So what makes us think that we can even do what we want to with this project? A few points of consideration:
- We don't really know what we're looking for. We're hoping to get some type of signal and then back-correlate it with fruit ripeness. And ripening is a complex process: we know that ethylene is the main gas released by many fruits as they ripen, but there are likely many other gases released as well. For example, Hirano et al used sensors similar to ours to monitor popcorn cooking and waffle cooking:
- Our sensors are cheap. Taguchi gas sensors are like $1.50 shipped from China. Typically the cheaper your sensor is, the less specific it is.

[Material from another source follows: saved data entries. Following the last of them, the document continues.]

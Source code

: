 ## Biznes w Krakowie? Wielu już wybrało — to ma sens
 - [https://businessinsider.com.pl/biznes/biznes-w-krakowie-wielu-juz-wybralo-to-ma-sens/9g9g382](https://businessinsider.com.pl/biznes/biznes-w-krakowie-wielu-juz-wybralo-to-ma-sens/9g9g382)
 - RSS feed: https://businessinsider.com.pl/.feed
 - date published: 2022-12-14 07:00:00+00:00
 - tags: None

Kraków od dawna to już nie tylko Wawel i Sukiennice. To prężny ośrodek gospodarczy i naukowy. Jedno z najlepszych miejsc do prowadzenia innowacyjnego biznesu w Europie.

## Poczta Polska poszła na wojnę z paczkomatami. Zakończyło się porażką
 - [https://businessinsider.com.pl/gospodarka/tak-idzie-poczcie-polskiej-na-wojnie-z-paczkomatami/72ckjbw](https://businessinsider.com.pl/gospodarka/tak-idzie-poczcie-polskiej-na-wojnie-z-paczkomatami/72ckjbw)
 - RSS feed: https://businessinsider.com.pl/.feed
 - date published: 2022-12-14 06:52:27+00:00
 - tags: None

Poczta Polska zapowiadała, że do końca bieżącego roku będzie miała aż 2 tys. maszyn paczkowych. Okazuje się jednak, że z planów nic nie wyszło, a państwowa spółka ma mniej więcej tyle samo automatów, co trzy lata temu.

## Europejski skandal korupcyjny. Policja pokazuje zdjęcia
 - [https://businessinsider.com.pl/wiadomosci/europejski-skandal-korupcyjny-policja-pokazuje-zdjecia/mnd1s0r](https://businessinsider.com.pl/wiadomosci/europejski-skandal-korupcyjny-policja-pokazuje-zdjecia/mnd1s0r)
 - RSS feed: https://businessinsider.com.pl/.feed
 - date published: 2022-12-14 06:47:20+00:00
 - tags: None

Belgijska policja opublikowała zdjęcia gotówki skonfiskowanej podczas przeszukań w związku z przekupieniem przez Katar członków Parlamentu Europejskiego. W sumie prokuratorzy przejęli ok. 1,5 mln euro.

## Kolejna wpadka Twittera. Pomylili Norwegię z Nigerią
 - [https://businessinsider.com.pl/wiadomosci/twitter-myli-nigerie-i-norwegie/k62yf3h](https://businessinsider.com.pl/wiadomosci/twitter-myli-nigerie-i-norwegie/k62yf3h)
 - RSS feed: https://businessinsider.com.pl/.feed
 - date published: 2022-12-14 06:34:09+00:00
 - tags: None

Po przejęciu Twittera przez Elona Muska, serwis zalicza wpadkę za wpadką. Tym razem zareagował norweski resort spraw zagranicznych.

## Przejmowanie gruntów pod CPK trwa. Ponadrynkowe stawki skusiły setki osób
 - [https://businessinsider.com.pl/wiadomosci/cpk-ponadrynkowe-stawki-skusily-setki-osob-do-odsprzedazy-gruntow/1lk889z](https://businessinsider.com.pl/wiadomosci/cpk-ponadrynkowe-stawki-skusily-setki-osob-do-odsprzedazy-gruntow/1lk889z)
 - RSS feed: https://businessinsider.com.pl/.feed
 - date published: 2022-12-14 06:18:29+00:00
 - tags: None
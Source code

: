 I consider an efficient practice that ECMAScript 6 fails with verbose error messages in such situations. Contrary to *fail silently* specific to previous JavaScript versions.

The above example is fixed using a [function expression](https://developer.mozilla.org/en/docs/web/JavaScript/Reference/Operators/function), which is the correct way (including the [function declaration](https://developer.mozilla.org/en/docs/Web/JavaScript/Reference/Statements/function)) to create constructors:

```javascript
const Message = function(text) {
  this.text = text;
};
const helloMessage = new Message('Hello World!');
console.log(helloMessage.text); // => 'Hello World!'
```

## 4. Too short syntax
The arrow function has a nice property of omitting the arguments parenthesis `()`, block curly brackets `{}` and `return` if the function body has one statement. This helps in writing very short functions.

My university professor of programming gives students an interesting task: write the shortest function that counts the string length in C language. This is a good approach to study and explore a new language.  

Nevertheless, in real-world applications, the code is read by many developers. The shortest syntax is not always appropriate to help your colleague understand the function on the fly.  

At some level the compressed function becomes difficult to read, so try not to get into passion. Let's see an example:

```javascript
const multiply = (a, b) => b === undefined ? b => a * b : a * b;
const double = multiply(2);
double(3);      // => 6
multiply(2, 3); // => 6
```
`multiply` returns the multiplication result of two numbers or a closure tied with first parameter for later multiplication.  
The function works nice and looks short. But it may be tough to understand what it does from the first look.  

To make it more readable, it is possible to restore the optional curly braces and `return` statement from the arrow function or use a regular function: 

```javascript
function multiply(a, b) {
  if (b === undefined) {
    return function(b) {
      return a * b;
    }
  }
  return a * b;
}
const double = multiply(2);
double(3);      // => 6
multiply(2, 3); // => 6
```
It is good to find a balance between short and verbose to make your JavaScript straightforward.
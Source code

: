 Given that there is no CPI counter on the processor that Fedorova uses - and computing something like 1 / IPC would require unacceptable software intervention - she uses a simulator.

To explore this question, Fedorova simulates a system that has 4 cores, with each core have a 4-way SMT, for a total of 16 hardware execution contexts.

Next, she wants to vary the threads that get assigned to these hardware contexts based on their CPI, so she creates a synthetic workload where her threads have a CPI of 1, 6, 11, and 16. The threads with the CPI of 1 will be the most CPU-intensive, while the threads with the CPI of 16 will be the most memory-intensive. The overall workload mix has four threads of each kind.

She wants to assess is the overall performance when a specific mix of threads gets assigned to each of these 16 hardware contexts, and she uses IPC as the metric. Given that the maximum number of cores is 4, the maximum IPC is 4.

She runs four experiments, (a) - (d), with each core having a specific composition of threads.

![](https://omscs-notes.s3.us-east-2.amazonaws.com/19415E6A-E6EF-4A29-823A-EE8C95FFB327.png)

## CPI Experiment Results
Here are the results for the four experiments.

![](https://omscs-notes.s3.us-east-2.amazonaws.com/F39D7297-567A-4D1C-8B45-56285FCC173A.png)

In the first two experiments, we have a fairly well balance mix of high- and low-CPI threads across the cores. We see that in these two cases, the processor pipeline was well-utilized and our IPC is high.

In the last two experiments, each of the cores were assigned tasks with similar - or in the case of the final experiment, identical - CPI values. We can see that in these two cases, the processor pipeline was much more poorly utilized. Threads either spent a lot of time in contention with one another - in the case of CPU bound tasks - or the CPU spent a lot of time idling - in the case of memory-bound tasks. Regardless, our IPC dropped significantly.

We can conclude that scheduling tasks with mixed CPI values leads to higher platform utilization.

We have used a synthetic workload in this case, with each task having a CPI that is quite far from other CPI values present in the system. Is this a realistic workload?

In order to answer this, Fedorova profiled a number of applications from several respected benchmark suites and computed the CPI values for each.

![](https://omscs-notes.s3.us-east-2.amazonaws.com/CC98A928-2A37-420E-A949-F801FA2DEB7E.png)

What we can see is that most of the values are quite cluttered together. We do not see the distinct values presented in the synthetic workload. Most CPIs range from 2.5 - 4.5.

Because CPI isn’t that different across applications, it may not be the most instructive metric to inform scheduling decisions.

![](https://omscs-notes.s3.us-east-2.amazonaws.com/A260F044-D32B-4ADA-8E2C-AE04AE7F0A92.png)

- Taguchi sensors generally work the same way: oxygen from the air adsorbs on to the surface of a tin dioxide semiconductor and causes its resistance to increase. When the heated sensor comes in contact with a combustible gas, the gas and the oxygen react, removing the oxygen from the sensor surface and decreasing the sensor's resistance. It might say it's an alcohol sensor, but by its nature it can't help but sense other combustible gases (which should cover most hydrocarbons).
- Even if ethylene were our only gas of interest, it's really similar to ethane, which in turn is really similar to methane and propane.
Despite how prevalent the Taguchi gas sensors are, there's actually a lot that goes in to getting good data from them and you don't see many projects covering those details.